Thanks for creating a report! The issue has entered the triage process. That means the issue will wait in this status until a Bug Marshal has an opportunity to review the issue. Once the issue has been reviewed you will receive comments regarding the next steps towards resolution.

A good first step is for you to review the [Asterisk Issue Guidelines|https://wiki.asterisk.org/wiki/display/AST/Asterisk+Issue+Guidelines] if you haven't already. The guidelines detail what is expected from an Asterisk issue report.

Then, if you are submitting a patch, please review the [Patch Contribution Process|https://wiki.asterisk.org/wiki/display/AST/Patch+Contribution+Process].

Please note that once your issue enters an open state it has been accepted. As Asterisk is an open source project there is no guarantee or timeframe on when your issue will be looked into. If you need expedient resolution you will need to find and pay a suitable developer. Asking for an update on your issue will not yield any progress on it and will not result in a response. All updates are posted to the issue when they occur.

By: Joshua C. Colp (jcolp) 2020-05-04 10:45:19.203-0500

Can you sanitize the additional logs of information so they can be attached?

By: Chris (jnz) 2020-05-05 12:46:56.598-0500

Core dump files

By: Chris (jnz) 2020-05-05 12:51:00.915-0500

Attached core dump files + snippet of full asterisk log leading up to crash

To add more information to our setup, the dialplan is pretty simple (plays greeting, starts mixmonitor for certain queues then hands off to our Stasis app which handles starting/stopping MOH and assigning a call to a queued agent via dialing the agent then bridging the 2 channels (via ARI))

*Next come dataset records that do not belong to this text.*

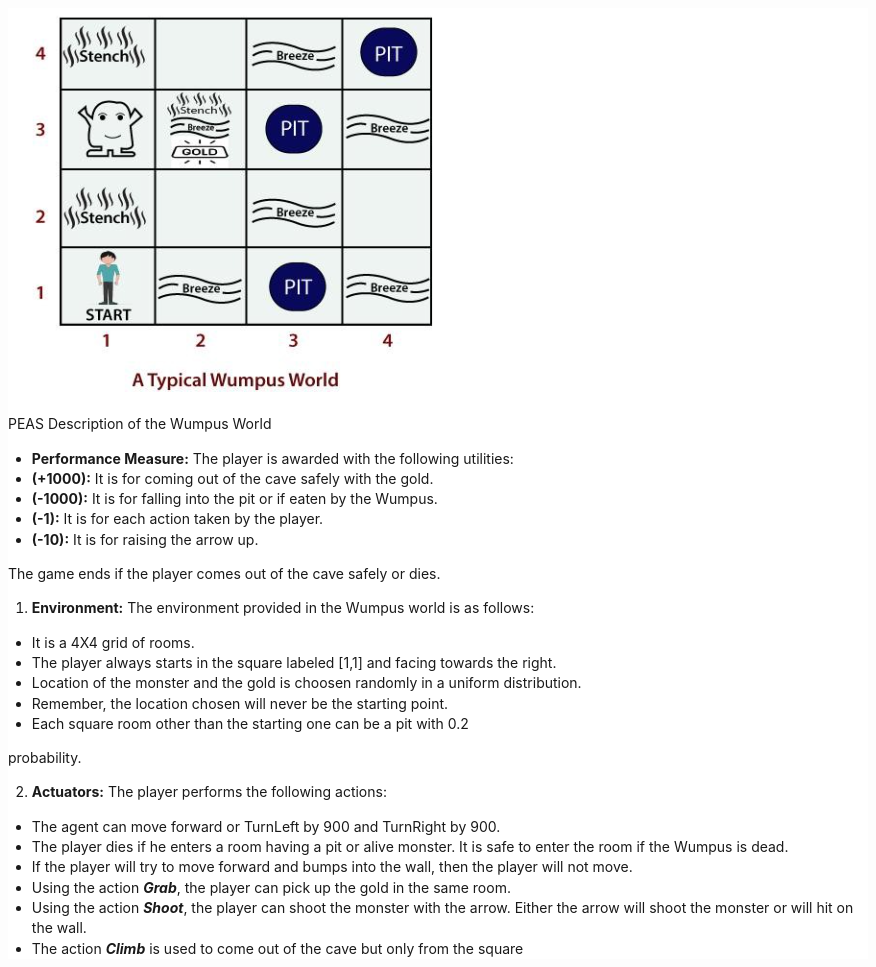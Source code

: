 ![](pics/011.png)

PEAS Description of the Wumpus World

*   **Performance Measure:** The player is awarded with the following utilities:
*   **(+1000):** It is for coming out of the cave safely with the gold.
*   **(-1000):** It is for falling into the pit or if eaten by the Wumpus.
*   **(-1):** It is for each action taken by the player.
*   **(-10):** It is for raising the arrow up.

The game ends if the player comes out of the cave safely or dies.

1.  **Environment:** The environment provided in the Wumpus world is as follows:

*   It is a 4X4 grid of rooms.
*   The player always starts in the square labeled \[1,1] and facing towards the
    right.
*   Location of the monster and the gold is choosen randomly in a uniform
    distribution.
*   Remember, the location chosen will never be the starting point.
*   Each square room other than the starting one can be a pit with 0.2

probability.

2.  **Actuators:** The player performs the following actions:

*   The agent can move forward or TurnLeft by 900 and TurnRight by 900.
*   The player dies if he enters a room having a pit or alive monster. It is
    safe to enter the room if the Wumpus is dead.
*   If the player will try to move forward and bumps into the wall, then the
    player will not move.
*   Using the action ***Grab***, the player can pick up the gold in the same
    room.
*   Using the action ***Shoot***, the player can shoot the monster with the
    arrow. Either the arrow will shoot the monster or will hit on the wall.
*   The action ***Climb*** is used to come out of the cave but only from the
    square
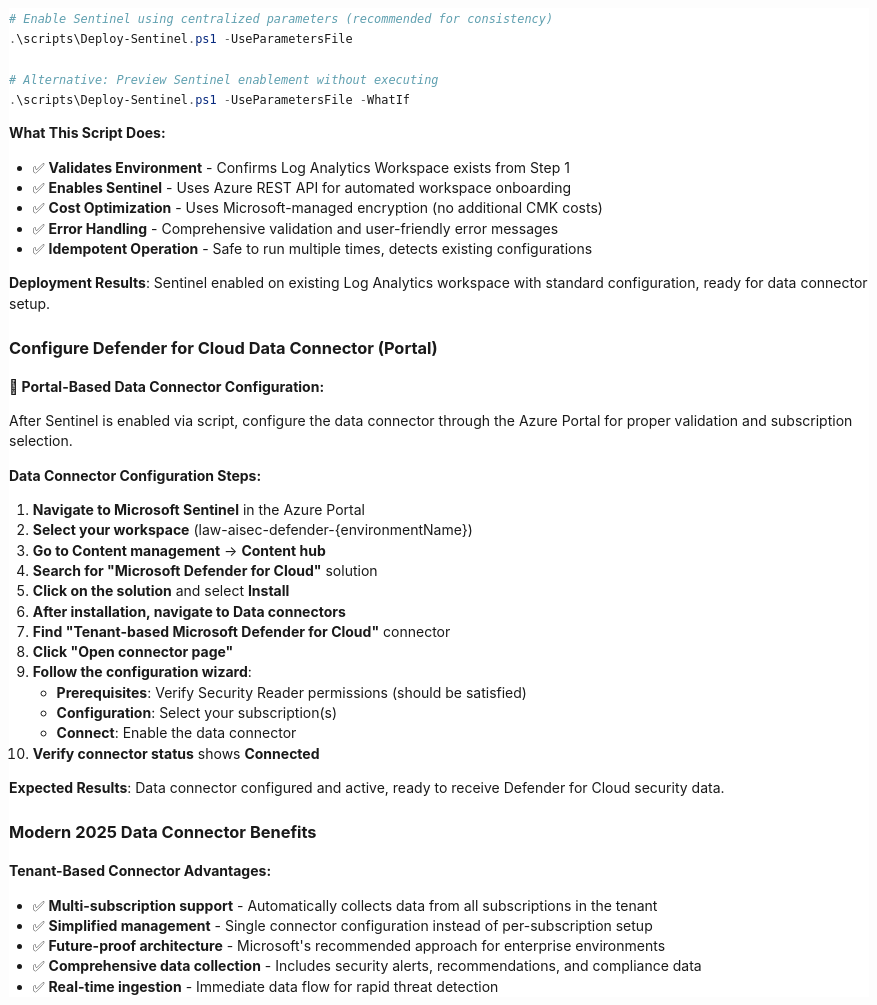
 ```powershell
# Enable Sentinel using centralized parameters (recommended for consistency)
.\scripts\Deploy-Sentinel.ps1 -UseParametersFile

# Alternative: Preview Sentinel enablement without executing
.\scripts\Deploy-Sentinel.ps1 -UseParametersFile -WhatIf
```

**What This Script Does:**

- ✅ **Validates Environment** - Confirms Log Analytics Workspace exists from Step 1
- ✅ **Enables Sentinel** - Uses Azure REST API for automated workspace onboarding
- ✅ **Cost Optimization** - Uses Microsoft-managed encryption (no additional CMK costs)
- ✅ **Error Handling** - Comprehensive validation and user-friendly error messages
- ✅ **Idempotent Operation** - Safe to run multiple times, detects existing configurations

**Deployment Results**: Sentinel enabled on existing Log Analytics workspace with standard configuration, ready for data connector setup.

### Configure Defender for Cloud Data Connector (Portal)

**📍 Portal-Based Data Connector Configuration:**

After Sentinel is enabled via script, configure the data connector through the Azure Portal for proper validation and subscription selection.

**Data Connector Configuration Steps:**

1. **Navigate to Microsoft Sentinel** in the Azure Portal
2. **Select your workspace** (law-aisec-defender-{environmentName})
3. **Go to Content management** → **Content hub**
4. **Search for "Microsoft Defender for Cloud"** solution
5. **Click on the solution** and select **Install**
6. **After installation, navigate to Data connectors**
7. **Find "Tenant-based Microsoft Defender for Cloud"** connector
8. **Click "Open connector page"**
9. **Follow the configuration wizard**:
   - **Prerequisites**: Verify Security Reader permissions (should be satisfied)
   - **Configuration**: Select your subscription(s)
   - **Connect**: Enable the data connector
10. **Verify connector status** shows **Connected**

**Expected Results**: Data connector configured and active, ready to receive Defender for Cloud security data.

### Modern 2025 Data Connector Benefits

**Tenant-Based Connector Advantages:**

- ✅ **Multi-subscription support** - Automatically collects data from all subscriptions in the tenant
- ✅ **Simplified management** - Single connector configuration instead of per-subscription setup
- ✅ **Future-proof architecture** - Microsoft's recommended approach for enterprise environments
- ✅ **Comprehensive data collection** - Includes security alerts, recommendations, and compliance data
- ✅ **Real-time ingestion** - Immediate data flow for rapid threat detection
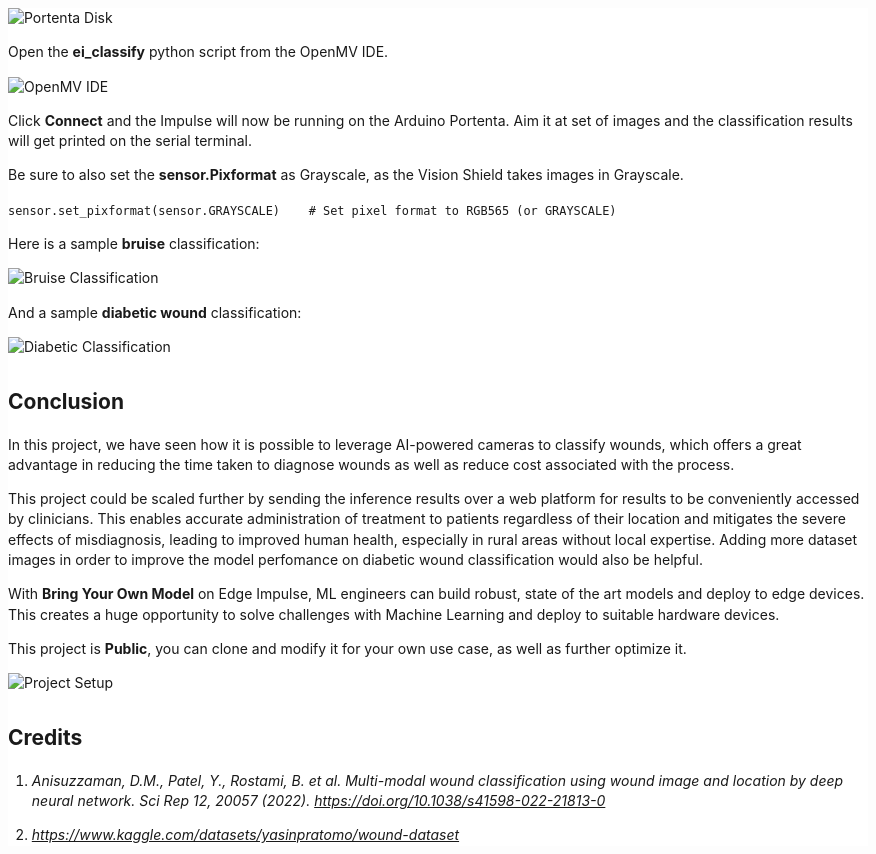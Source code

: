 ![Portenta Disk](.gitbook/assets/arduino-portenta-h7-byom-wound-classification/portenta-disk.PNG)

Open the **ei_classify** python script from the OpenMV IDE. 

![OpenMV IDE](.gitbook/assets/arduino-portenta-h7-byom-wound-classification/openMVIDE.PNG)

Click  **Connect** and the Impulse will now be running on the Arduino Portenta. Aim it at set of images and the classification results will get printed on the serial terminal.

Be sure to also set the **sensor.Pixformat** as Grayscale, as the Vision Shield takes images in Grayscale.
    
```
sensor.set_pixformat(sensor.GRAYSCALE)    # Set pixel format to RGB565 (or GRAYSCALE)
```

Here is a sample **bruise** classification:

![Bruise Classification](.gitbook/assets/arduino-portenta-h7-byom-wound-classification/bruise.png)

And a sample **diabetic wound** classification:

![Diabetic Classification](.gitbook/assets/arduino-portenta-h7-byom-wound-classification/diabetic.png)

## Conclusion

In this project, we have seen how it is possible to leverage AI-powered cameras to classify wounds, which offers a great advantage in reducing the time taken to diagnose wounds as well as reduce cost associated with the process.

This project could be scaled further by sending the inference results over a web platform for results to be conveniently accessed by clinicians. This enables accurate administration of treatment to patients regardless of their location and  mitigates the severe effects of misdiagnosis, leading to improved human health, especially in rural areas without local expertise. Adding more dataset images in order to improve the model perfomance on diabetic wound classification would also be helpful.

With **Bring Your Own Model** on Edge Impulse, ML engineers can build robust, state of the art models and deploy to edge devices. This creates a huge opportunity to solve challenges with Machine Learning and deploy to suitable hardware devices.

This project is **Public**, you can clone and modify it for your own use case, as well as further optimize it.

![Project Setup](.gitbook/assets/arduino-portenta-h7-byom-wound-classification/VIDEO.gif)

## Credits

1. *Anisuzzaman, D.M., Patel, Y., Rostami, B. et al. Multi-modal wound classification using wound image and location by deep neural network. Sci Rep 12, 20057 (2022). https://doi.org/10.1038/s41598-022-21813-0*

2. *https://www.kaggle.com/datasets/yasinpratomo/wound-dataset*

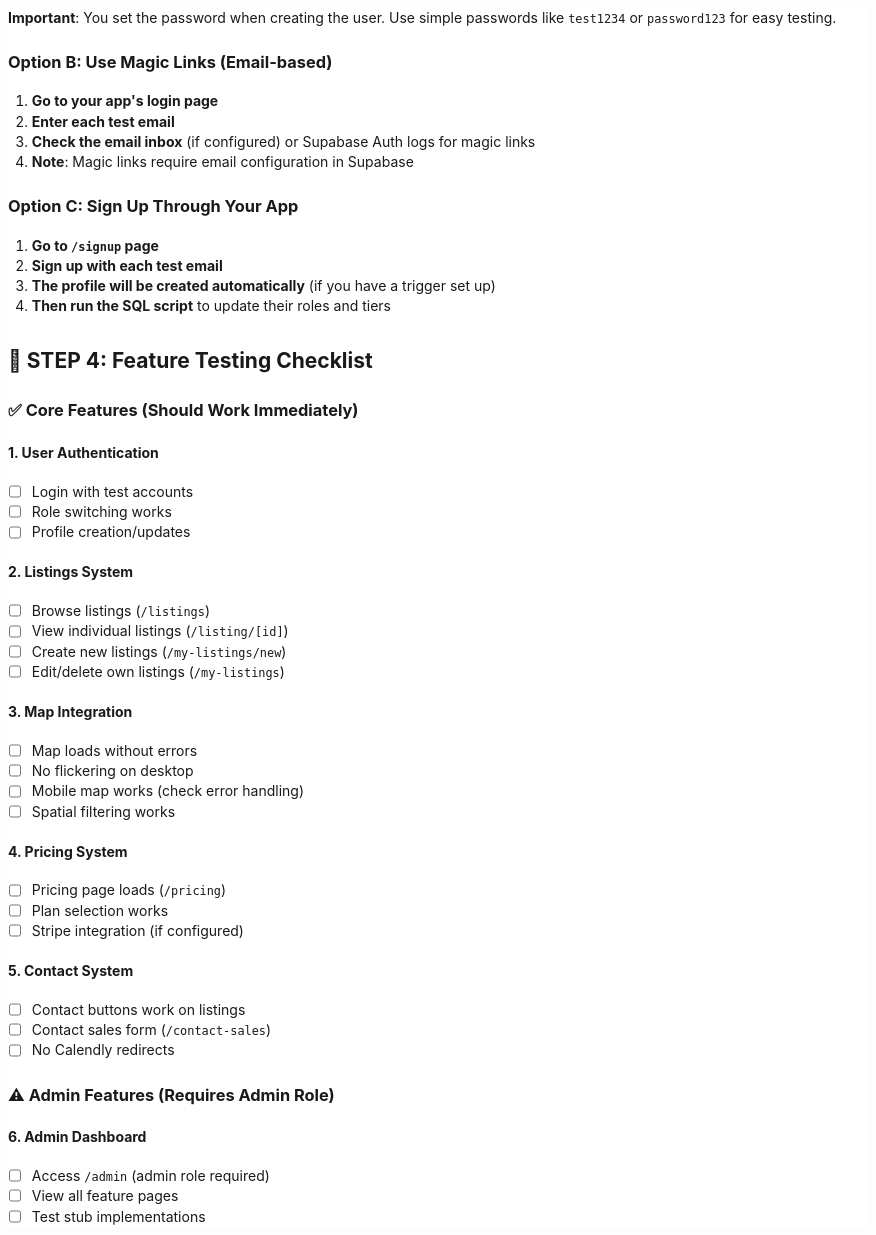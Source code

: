 **Important**: You set the password when creating the user. Use simple passwords like `test1234` or `password123` for easy testing.

### Option B: Use Magic Links (Email-based)
1. **Go to your app's login page**
2. **Enter each test email**
3. **Check the email inbox** (if configured) or Supabase Auth logs for magic links
4. **Note**: Magic links require email configuration in Supabase

### Option C: Sign Up Through Your App
1. **Go to `/signup` page**
2. **Sign up with each test email**
3. **The profile will be created automatically** (if you have a trigger set up)
4. **Then run the SQL script** to update their roles and tiers

## 🎯 **STEP 4: Feature Testing Checklist**

### ✅ **Core Features (Should Work Immediately)**

#### **1. User Authentication**
- [ ] Login with test accounts
- [ ] Role switching works
- [ ] Profile creation/updates

#### **2. Listings System**
- [ ] Browse listings (`/listings`)
- [ ] View individual listings (`/listing/[id]`)
- [ ] Create new listings (`/my-listings/new`)
- [ ] Edit/delete own listings (`/my-listings`)

#### **3. Map Integration**
- [ ] Map loads without errors
- [ ] No flickering on desktop
- [ ] Mobile map works (check error handling)
- [ ] Spatial filtering works

#### **4. Pricing System**
- [ ] Pricing page loads (`/pricing`)
- [ ] Plan selection works
- [ ] Stripe integration (if configured)

#### **5. Contact System**
- [ ] Contact buttons work on listings
- [ ] Contact sales form (`/contact-sales`)
- [ ] No Calendly redirects

### ⚠️ **Admin Features (Requires Admin Role)**

#### **6. Admin Dashboard**
- [ ] Access `/admin` (admin role required)
- [ ] View all feature pages
- [ ] Test stub implementations
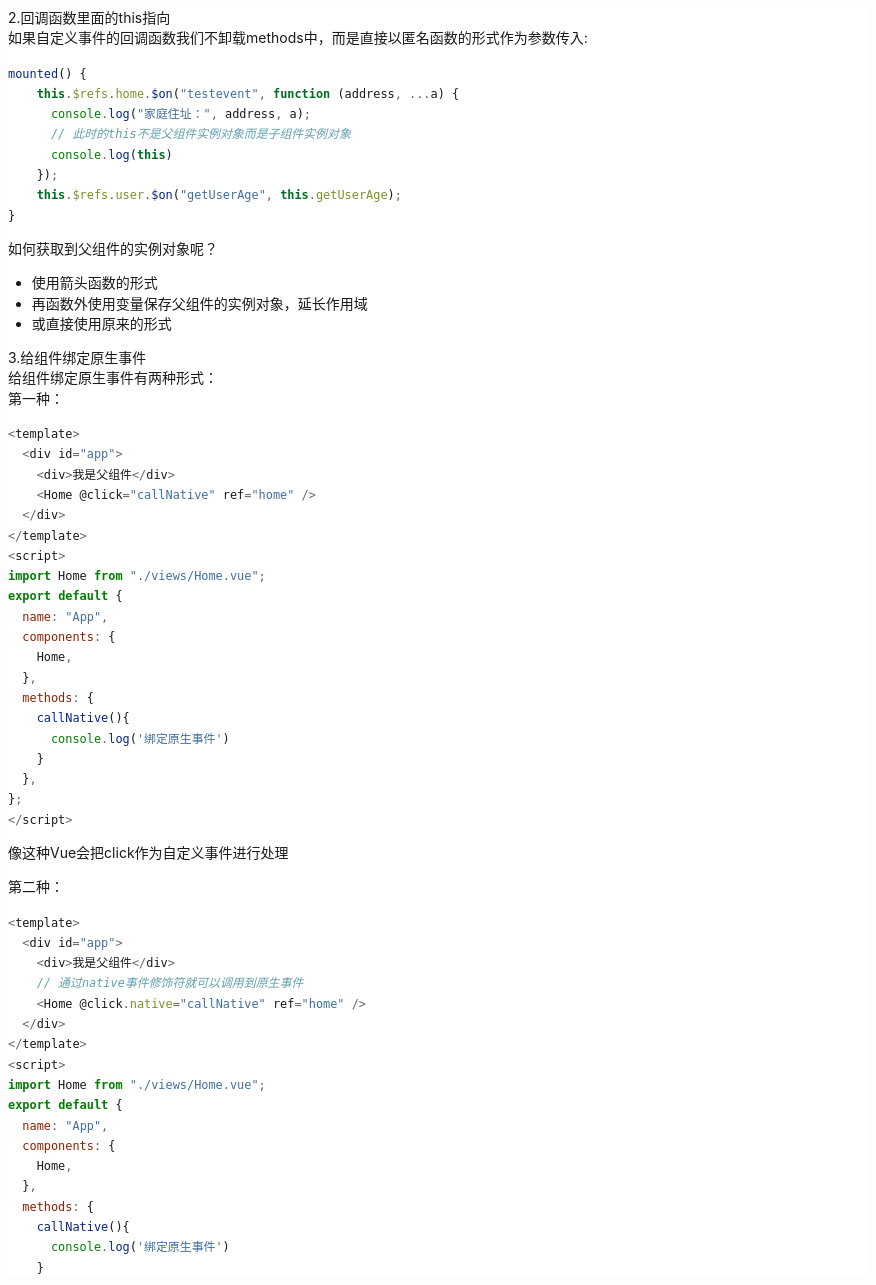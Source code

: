 2.回调函数里面的this指向<br>
如果自定义事件的回调函数我们不卸载methods中，而是直接以匿名函数的形式作为参数传入:<br>
```js
mounted() {
    this.$refs.home.$on("testevent", function (address, ...a) {
      console.log("家庭住址：", address, a);
      // 此时的this不是父组件实例对象而是子组件实例对象
      console.log(this)
    });
    this.$refs.user.$on("getUserAge", this.getUserAge);
}
```

如何获取到父组件的实例对象呢？<br>
- 使用箭头函数的形式
- 再函数外使用变量保存父组件的实例对象，延长作用域
- 或直接使用原来的形式


3.给组件绑定原生事件<br>
给组件绑定原生事件有两种形式：<br>
第一种：<br>
```js
<template>
  <div id="app">
    <div>我是父组件</div>
    <Home @click="callNative" ref="home" />
  </div>
</template>
<script>
import Home from "./views/Home.vue";
export default {
  name: "App",
  components: {
    Home,
  },
  methods: {
    callNative(){
      console.log('绑定原生事件')
    }
  },
};
</script>
```

像这种Vue会把click作为自定义事件进行处理

第二种：<br>
```js
<template>
  <div id="app">
    <div>我是父组件</div>
    // 通过native事件修饰符就可以调用到原生事件
    <Home @click.native="callNative" ref="home" />
  </div>
</template>
<script>
import Home from "./views/Home.vue";
export default {
  name: "App",
  components: {
    Home,
  },
  methods: {
    callNative(){
      console.log('绑定原生事件')
    }
```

By: Chris (jnz) 2020-05-18 12:56:08.504-0500

Just wanted to update this, I know this setup isn't supported but I noticed the latest PJSIP 2.10 included some timer refactoring, so I compiled asterisk against that and it seems to have resolved these segfaults (no issues for over a week where we normally would have had a handful of crashes)

By: Joshua C. Colp (jcolp) 2020-10-01 06:22:51.826-0500

I'm closing this out as fixed since we're now on 2.10 and after the refactor timer issues appear to have been solved.